EXERCISE: Using the records below, quote only the span that opens with the line containing "## 🎯 Next Steps for User" and closes with the line containing "## Intuitive Explanations", exactly and inclusively.

-------- DATA EXTRACT

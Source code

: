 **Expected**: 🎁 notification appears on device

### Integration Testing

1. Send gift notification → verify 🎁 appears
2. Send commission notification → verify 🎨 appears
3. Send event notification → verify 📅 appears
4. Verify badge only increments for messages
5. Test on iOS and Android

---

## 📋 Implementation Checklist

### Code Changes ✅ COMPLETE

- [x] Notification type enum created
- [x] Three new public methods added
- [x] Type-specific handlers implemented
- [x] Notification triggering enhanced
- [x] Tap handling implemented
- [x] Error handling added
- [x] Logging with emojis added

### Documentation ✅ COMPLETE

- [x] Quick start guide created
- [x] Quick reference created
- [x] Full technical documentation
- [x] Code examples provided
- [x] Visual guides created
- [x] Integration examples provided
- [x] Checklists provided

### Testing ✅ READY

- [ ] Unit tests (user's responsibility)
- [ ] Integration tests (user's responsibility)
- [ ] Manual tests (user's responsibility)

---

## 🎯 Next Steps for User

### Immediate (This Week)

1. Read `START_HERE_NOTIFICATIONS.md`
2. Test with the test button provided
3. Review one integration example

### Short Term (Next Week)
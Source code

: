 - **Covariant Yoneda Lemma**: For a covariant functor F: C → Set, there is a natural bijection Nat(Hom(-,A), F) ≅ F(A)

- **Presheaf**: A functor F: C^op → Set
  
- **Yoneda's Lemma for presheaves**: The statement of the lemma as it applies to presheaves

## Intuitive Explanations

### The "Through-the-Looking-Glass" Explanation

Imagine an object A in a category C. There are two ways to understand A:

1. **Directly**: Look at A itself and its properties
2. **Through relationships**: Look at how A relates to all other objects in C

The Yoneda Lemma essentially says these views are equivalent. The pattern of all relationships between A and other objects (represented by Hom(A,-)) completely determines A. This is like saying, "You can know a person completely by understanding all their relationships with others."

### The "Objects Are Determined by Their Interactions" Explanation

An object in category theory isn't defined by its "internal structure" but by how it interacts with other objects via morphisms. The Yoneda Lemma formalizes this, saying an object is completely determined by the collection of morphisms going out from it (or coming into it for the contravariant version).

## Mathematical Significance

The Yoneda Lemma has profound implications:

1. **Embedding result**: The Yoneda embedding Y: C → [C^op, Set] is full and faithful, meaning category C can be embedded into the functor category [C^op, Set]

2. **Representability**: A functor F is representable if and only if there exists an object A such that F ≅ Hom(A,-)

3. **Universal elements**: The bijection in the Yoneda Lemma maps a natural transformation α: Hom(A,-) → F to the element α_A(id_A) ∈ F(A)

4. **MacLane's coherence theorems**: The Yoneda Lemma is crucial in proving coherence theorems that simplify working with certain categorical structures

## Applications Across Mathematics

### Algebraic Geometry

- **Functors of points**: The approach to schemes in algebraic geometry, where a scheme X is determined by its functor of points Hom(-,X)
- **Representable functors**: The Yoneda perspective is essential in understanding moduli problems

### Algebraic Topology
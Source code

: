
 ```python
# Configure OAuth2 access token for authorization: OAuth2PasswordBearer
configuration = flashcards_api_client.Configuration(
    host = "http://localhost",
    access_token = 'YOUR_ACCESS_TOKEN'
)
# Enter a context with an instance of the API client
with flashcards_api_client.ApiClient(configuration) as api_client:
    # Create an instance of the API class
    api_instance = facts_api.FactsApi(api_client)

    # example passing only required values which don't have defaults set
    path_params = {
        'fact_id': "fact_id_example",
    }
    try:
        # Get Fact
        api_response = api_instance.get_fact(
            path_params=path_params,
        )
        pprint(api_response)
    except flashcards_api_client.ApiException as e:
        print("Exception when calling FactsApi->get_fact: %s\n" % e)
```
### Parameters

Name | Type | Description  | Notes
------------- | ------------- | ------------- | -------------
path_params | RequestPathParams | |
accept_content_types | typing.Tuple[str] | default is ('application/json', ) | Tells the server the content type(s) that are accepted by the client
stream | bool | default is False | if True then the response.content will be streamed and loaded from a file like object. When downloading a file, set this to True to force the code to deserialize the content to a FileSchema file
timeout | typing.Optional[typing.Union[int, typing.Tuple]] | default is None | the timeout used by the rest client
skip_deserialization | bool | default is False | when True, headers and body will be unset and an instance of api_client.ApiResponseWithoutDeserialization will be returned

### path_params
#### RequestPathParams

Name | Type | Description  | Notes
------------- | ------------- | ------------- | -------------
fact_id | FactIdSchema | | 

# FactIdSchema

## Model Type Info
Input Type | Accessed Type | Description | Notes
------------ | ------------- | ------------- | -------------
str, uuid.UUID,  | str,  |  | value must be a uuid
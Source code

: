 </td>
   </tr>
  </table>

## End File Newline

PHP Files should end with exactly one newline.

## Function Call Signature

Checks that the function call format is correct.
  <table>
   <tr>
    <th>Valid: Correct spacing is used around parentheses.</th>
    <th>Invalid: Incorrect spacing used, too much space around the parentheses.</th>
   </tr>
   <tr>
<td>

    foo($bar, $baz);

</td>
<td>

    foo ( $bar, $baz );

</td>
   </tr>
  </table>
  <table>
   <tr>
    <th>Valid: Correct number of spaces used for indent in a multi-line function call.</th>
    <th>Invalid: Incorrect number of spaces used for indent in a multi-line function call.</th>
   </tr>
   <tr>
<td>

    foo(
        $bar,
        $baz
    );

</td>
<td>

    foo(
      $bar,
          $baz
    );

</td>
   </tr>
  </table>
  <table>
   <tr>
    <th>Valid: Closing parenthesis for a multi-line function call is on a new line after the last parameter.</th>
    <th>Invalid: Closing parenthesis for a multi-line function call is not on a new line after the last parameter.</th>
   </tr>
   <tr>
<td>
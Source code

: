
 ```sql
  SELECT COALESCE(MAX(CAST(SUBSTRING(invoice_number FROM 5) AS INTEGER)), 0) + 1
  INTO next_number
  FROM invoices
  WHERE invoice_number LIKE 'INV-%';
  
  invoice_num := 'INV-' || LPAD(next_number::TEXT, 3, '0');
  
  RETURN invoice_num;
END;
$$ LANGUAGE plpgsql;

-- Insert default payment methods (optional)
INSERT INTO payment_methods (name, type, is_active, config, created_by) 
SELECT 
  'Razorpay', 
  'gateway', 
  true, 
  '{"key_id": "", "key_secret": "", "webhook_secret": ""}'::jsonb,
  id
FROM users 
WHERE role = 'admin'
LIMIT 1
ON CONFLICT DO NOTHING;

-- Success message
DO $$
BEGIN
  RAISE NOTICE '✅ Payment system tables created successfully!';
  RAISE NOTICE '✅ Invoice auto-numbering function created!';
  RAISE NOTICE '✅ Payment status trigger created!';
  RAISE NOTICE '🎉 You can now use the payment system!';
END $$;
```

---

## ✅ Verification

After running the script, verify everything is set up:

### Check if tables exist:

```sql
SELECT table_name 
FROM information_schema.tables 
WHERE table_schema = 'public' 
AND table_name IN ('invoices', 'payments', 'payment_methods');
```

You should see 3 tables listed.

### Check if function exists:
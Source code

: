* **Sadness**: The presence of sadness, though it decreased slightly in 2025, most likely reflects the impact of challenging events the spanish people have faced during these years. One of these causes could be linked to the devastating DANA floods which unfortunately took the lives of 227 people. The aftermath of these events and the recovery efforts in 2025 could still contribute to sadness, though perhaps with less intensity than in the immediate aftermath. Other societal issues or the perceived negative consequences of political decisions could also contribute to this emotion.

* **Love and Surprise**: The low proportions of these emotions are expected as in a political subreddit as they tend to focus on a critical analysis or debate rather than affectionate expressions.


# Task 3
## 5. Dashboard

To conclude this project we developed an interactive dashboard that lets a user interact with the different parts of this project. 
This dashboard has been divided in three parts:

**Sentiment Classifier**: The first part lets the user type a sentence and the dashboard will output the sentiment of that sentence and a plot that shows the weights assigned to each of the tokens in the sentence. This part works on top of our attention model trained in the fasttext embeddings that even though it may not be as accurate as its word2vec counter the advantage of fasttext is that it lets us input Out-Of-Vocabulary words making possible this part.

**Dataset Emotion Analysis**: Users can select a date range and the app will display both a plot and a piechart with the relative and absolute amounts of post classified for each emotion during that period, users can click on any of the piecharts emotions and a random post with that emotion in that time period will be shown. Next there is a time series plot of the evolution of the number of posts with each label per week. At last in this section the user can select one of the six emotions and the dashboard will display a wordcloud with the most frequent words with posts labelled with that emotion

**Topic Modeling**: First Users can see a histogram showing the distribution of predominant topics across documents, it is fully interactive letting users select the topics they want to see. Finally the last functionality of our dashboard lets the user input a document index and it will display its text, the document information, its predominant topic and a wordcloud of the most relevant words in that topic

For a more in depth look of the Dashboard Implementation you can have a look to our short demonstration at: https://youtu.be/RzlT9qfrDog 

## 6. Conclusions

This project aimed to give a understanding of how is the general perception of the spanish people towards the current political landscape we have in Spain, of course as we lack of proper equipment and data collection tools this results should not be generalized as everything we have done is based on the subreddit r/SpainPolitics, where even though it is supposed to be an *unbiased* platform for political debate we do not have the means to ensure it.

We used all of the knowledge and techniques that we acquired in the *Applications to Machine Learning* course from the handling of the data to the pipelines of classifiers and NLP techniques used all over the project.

----------------

ANSWER TO THIS PROBLEM:
## 🎯 Next Steps for User

### Immediate (This Week)

1. Read `START_HERE_NOTIFICATIONS.md`
2. Test with the test button provided
3. Review one integration example

### Short Term (Next Week)
Source code

: - **Covariant Yoneda Lemma**: For a covariant functor F: C → Set, there is a natural bijection Nat(Hom(-,A), F) ≅ F(A)

- **Presheaf**: A functor F: C^op → Set
  
- **Yoneda's Lemma for presheaves**: The statement of the lemma as it applies to presheaves

## Intuitive Explanations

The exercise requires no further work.